Le pitch : Muriel est folle de joie de voir Alex, son petit-fils, qui vient passer quelques jours chez elle avant de partir vivre au Canada. Intriguée par son comportement, elle découvre bientôt qu’il lui a menti. Alex se prépare à une autre vie. Muriel, bouleversée, doit réagir très vite…

Depuis quelques années, les films français sur la radicalisation islamiste se suivent et se ressemblent beaucoup. Du mélodrame Le Ciel Attendra de Marie-Castille Mention-Schaar jusqu’à la presque comédie dramatique Cherchez La Femme de Sou Abadi, en passant par l’uppercut Made In France de Nicolas Boukrief – qui a dû voir sa sortie en salles repoussée puis annulée après les événements tragiques du 13 novembre 2015 – ou encore Les Cowboys de Thomas Bidegain, chacun cherche à explorer un sujet sensible, tout en se confrontant à des pincettes énormes éviter de glisser vers l’insulte. Et pour cause, même si le sujet ne fait plus la une des journaux, la radicalisation chez les jeunes reste toujours d’actualité… tout comme le risque de l’amalgame.

Le film d’André Téchiné (Nos Années Folles, Quand On A 17 Ans…) fait les choses bien.
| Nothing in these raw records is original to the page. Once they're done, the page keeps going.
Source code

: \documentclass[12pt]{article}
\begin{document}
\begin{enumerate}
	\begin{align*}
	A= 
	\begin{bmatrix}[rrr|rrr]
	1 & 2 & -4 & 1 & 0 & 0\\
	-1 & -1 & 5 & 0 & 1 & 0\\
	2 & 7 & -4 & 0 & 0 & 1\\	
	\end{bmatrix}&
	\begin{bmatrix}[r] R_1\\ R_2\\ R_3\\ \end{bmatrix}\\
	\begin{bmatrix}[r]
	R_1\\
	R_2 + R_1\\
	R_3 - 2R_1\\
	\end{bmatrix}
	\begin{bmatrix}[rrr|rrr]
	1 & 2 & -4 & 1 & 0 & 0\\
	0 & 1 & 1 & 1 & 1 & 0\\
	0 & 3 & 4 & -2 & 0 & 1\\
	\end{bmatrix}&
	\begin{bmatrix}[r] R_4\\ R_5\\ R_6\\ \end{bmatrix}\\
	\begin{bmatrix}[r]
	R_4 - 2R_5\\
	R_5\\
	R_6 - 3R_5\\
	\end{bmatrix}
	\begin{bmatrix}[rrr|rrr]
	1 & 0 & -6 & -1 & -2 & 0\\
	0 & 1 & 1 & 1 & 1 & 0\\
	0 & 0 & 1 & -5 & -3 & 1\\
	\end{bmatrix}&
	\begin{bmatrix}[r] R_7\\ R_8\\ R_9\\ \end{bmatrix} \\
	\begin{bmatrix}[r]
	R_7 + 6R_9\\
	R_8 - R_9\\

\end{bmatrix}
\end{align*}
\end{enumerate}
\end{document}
Sans jugement ni pathos, il dresse une parenthèse printanière dans laquelle une femme retrouve son petit-fils le temps de quelques jours avant son départ pour le Canada. Seulement ce dernier a d’autres projets en tête, entre sa reconversion à l’Islam et sa volonté de se battre pour sa cause, épaulée par Lila, sa petite amie, et mentoré par l’intrigant Bilal. Le tableau estival et chaleureux contraste avec les hésitations et la distance qui s’installent entre les personnages principaux. L’Adieu à la Nuit choisit d’abord les non-dits et les regards en coin pour distiller un malaise grandissant, avant de se révéler pour le public. André Téchiné reste beaucoup en retrait, observant d’un coté un trio déterminé et de l’autre, une (grand-)mère désemparée par le tempérament gardé de son petit-fils. Au-delà des apparences, le film laisse surtout filtrer un sentiment de manipulation qui gravite autour de cette radicalisation soudaine, notamment à travers un personnage qui laisse voir un visage plus sombre derrière son image douce. C’est probablement le seul aspect qui rend le film intéressant, alors que l’ensemble reste plutôt contemplatif.
André Téchiné signe un film délicat, lent, qui ne cherche pas à imposer un point de vue, simplement à observer la désintégration d’un lien familial tout en symbolisant l’impuissance face à l’enlisement d’un tiers. En effet, là où L’Adieu à la Nuit fait mouche, c’est finalement dans son absence d’explication puisqu’il colle à la réalité : ceux qui ont vécu ce cauchemar ne sauront probablement jamais ce qui a déclenché la radicalisation de quelqu’un, même proche. Le choix est donc simple : oublier ou vivre avec.

Au casting justement : on retrouve Catherine Deneuve (Mauvaises Herbes, La Tête Haute, Tout Nous Sépare…), sobre et touchante dans son rôle, face à un Kacey Mottet-Klein (Comme des Rois, Quand On A 17 Ans, Keeper...) qui, au-delà de sa ressemblance troublante avec Benoît Poelvoorde (en plus jeune), livre une performance solide. Autour d’eux, Oulaya Amamra (Divines, Tamara…) refait surface et saisit toute la subtilité de son personnage à la douceur calculée, tandis que Stéphane Bak (Seuls, Elle…) gravite autour.

En conclusion, j’ai aimé ce film et sa simplicité. Le format est chaleureux et apaisant renforce la fébrilité des échanges, l’impression de danger même, quand les héros se côtoient. L’Adieu à la Nuit séduit plus par son symbolisme dans lequel la violence n’a rien d’explicite et se terre dans les intentions, sans jamais vulgariser ses personnages ni céder à la caricature faussement pédagogue / vraiment moralisatrice et déconnectée (comme le faisait Le Ciel Attendra). À voir.